### DATA TO EXAMINE
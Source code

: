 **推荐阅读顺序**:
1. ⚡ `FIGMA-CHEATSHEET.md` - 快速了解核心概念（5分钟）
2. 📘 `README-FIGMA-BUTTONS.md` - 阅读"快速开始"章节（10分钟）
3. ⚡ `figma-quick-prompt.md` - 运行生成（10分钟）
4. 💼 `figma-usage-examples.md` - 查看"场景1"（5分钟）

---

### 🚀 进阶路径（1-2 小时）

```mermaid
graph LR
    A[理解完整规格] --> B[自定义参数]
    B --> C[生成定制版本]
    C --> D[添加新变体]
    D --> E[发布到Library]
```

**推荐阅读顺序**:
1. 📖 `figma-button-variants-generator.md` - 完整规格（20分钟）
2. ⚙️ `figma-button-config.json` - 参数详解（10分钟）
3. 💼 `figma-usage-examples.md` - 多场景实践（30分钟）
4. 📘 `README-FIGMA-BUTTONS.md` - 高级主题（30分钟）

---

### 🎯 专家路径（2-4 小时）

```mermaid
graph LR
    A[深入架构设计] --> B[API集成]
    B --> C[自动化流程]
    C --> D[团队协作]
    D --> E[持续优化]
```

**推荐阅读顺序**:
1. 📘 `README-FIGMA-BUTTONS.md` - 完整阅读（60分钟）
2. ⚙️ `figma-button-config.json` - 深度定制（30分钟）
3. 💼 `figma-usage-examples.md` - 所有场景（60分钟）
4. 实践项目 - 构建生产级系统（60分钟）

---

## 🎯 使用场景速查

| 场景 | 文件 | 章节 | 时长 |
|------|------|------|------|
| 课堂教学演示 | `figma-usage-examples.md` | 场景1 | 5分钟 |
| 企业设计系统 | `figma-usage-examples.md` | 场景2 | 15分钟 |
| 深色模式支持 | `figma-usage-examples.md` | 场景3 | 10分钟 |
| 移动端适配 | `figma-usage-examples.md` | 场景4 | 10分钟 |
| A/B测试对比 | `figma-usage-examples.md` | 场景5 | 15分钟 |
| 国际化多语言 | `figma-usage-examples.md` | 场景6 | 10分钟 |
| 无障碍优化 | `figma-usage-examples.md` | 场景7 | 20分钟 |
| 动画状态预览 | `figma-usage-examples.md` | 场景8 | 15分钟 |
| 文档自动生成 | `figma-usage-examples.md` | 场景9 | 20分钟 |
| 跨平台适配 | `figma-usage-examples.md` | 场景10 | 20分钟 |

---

### TASK GOAL
Every record above is to be copied out again exactly as written.

### RESPONSE
Source code

: **推荐阅读顺序**:
1. ⚡ `FIGMA-CHEATSHEET.md` - 快速了解核心概念（5分钟）
2. 📘 `README-FIGMA-BUTTONS.md` - 阅读"快速开始"章节（10分钟）
3. ⚡ `figma-quick-prompt.md` - 运行生成（10分钟）
4. 💼 `figma-usage-examples.md` - 查看"场景1"（5分钟）

---

### 🚀 进阶路径（1-2 小时）

```mermaid
graph LR
    A[理解完整规格] --> B[自定义参数]
    B --> C[生成定制版本]
    C --> D[添加新变体]
    D --> E[发布到Library]
```

**推荐阅读顺序**:
1. 📖 `figma-button-variants-generator.md` - 完整规格（20分钟）
2. ⚙️ `figma-button-config.json` - 参数详解（10分钟）
3. 💼 `figma-usage-examples.md` - 多场景实践（30分钟）
4. 📘 `README-FIGMA-BUTTONS.md` - 高级主题（30分钟）

---

### 🎯 专家路径（2-4 小时）

```mermaid
graph LR
    A[深入架构设计] --> B[API集成]
    B --> C[自动化流程]
    C --> D[团队协作]
    D --> E[持续优化]
```

**推荐阅读顺序**:
1. 📘 `README-FIGMA-BUTTONS.md` - 完整阅读（60分钟）
2. ⚙️ `figma-button-config.json` - 深度定制（30分钟）
3. 💼 `figma-usage-examples.md` - 所有场景（60分钟）
4. 实践项目 - 构建生产级系统（60分钟）

---

## 🎯 使用场景速查

| 场景 | 文件 | 章节 | 时长 |
|------|------|------|------|
| 课堂教学演示 | `figma-usage-examples.md` | 场景1 | 5分钟 |
| 企业设计系统 | `figma-usage-examples.md` | 场景2 | 15分钟 |
| 深色模式支持 | `figma-usage-examples.md` | 场景3 | 10分钟 |
| 移动端适配 | `figma-usage-examples.md` | 场景4 | 10分钟 |
| A/B测试对比 | `figma-usage-examples.md` | 场景5 | 15分钟 |
| 国际化多语言 | `figma-usage-examples.md` | 场景6 | 10分钟 |
| 无障碍优化 | `figma-usage-examples.md` | 场景7 | 20分钟 |
| 动画状态预览 | `figma-usage-examples.md` | 场景8 | 15分钟 |
| 文档自动生成 | `figma-usage-examples.md` | 场景9 | 20分钟 |
| 跨平台适配 | `figma-usage-examples.md` | 场景10 | 20分钟 |

---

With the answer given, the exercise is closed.